Le chef d'équipe acquiesce d'un signe de tête comme pour valider notre accord avant de me tendre la main afin de récupérer mon fusil d'assaut. Je le fais basculer de mon épaule et le lui donne, non sans une petite appréhension. Puis il se tourne pour donner son fusil de chasse à l'une des deux femmes.

— Très bien, je vais le garder personnellement. Moi c'est Frantz.

— Billy.

— Dis-moi, Billy, comment un américain peut-il se retrouver seul ici ?
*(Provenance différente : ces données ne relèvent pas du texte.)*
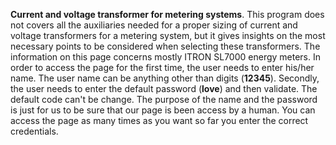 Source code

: <strong>Current and voltage transformer for metering systems</strong>. This program does not covers all the auxiliaries needed for a proper sizing of current and voltage transformers for a metering system, but it gives insights on the most necessary points to be considered when selecting these transformers. The information on this page concerns mostly ITRON SL7000 energy meters. In order to access the page for the first time, the user needs to enter his/her name. The user name can be anything other than digits (<strong>12345</strong>). Secondly, the user needs to enter the default password (<strong>love</strong>) and then validate. The default code can't be change. The purpose of the name and the password is just for us to be sure that our page is been access by a human. You can access the page as many times as you want so far you enter the correct credentials.
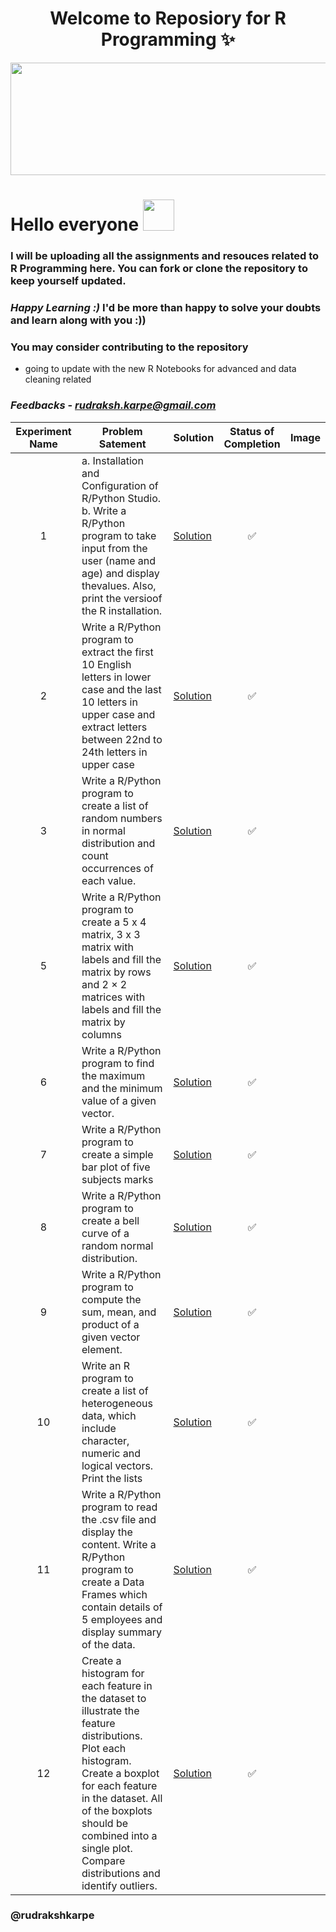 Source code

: <div align="center">
	
 # Welcome to Reposiory for R Programming ✨

</div>

<img src="https://media0.giphy.com/media/rGlAZysKBcjRCkAX7S/giphy.gif" width="1100" height="180" class="center">

# Hello everyone <img src="https://raw.githubusercontent.com/nixin72/nixin72/master/wave.gif" width="50" height="50">


### I will be uploading all the assignments and resouces related to R Programming here. You can fork or clone the repository to keep yourself updated.

### *Happy Learning :)* I'd be more than happy to solve your doubts and learn along with you :))

### You may consider contributing to the repository
- going to update with the new R Notebooks for advanced and data cleaning related 
### *Feedbacks* - *rudraksh.karpe@gmail.com*
| Experiment Name | Problem Satement | Solution | Status of Completion | Image |
| :-:| ------ | ------ | :-: | :-: |
| 1 | a. Installation and Configuration of R/Python Studio. b. Write a R/Python program to take input from the user (name and age) and display thevalues. Also, print the versioof the R installation.| [Solution]()| ✅ |
| 2 | Write a R/Python program to extract the first 10 English letters in lower case and the last 10 letters in upper case and extract letters between 22nd to 24th letters in upper case| [Solution]() | ✅ |
| 3 | Write a R/Python program to create a list of random numbers in normal distribution and count occurrences of each value.| [Solution]() | ✅ |
| 5 | Write a R/Python program to create a 5 x 4 matrix, 3 x 3 matrix with labels and fill the matrix by rows and 2 × 2 matrices with labels and fill the matrix by columns| [Solution]() | ✅ |
| 6 | Write a R/Python program to find the maximum and the minimum value of a given vector.| [Solution]() | ✅  |
| 7 | Write a R/Python program to create a simple bar plot of five subjects marks | [Solution]() | ✅ |
| 8 |Write a R/Python program to create a bell curve of a random normal distribution.| [Solution]() | ✅ |
| 9 | Write a R/Python program to compute the sum, mean, and product of a given vector element.| [Solution]() | ✅  |
| 10| Write an R program to create a list of heterogeneous data, which include character, numeric and logical vectors. Print the lists| [Solution]() | ✅ |
| 11| Write a R/Python program to read the .csv file and display the content. Write a R/Python program to create a Data Frames which contain details of 5 employees and display summary of the data.| [Solution]() | ✅ |
| 12| Create a histogram for each feature in the dataset to illustrate the feature distributions. Plot each histogram. Create a boxplot for each feature in the dataset. All of the boxplots should be combined into a single plot. Compare distributions and identify outliers.| [Solution]() | ✅ |

### @rudrakshkarpe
Et les questions qui continuent...

— J'étais avec un ami, un ancien militaire allemand. Nous marchions vers le nord quand un groupe de pillards nous est tombé dessus. J'ai pu m'en sortir, mais je me suis perdu dans ma fuite. Et me voilà aujourd'hui.

Pas certain d'avoir été convainquant. Ses yeux noirs sur fond rouge me dévisagent, à la recherche de la vérité.

— C'est arrivé hier ?

Je confirme de la tête. Il fait la moue. Il doute.

— La région n'est pourtant pas réputée pour ses pillards.

— Qu'est-ce que vous en savez ? Ce genre de type bouge tout le temps. Vous avez peut-être des soucis à vous faire, justement.

— D'accord, Billy, je te crois. On restera prudents. Je vais te présenter aux autres avant de reprendre notre route. 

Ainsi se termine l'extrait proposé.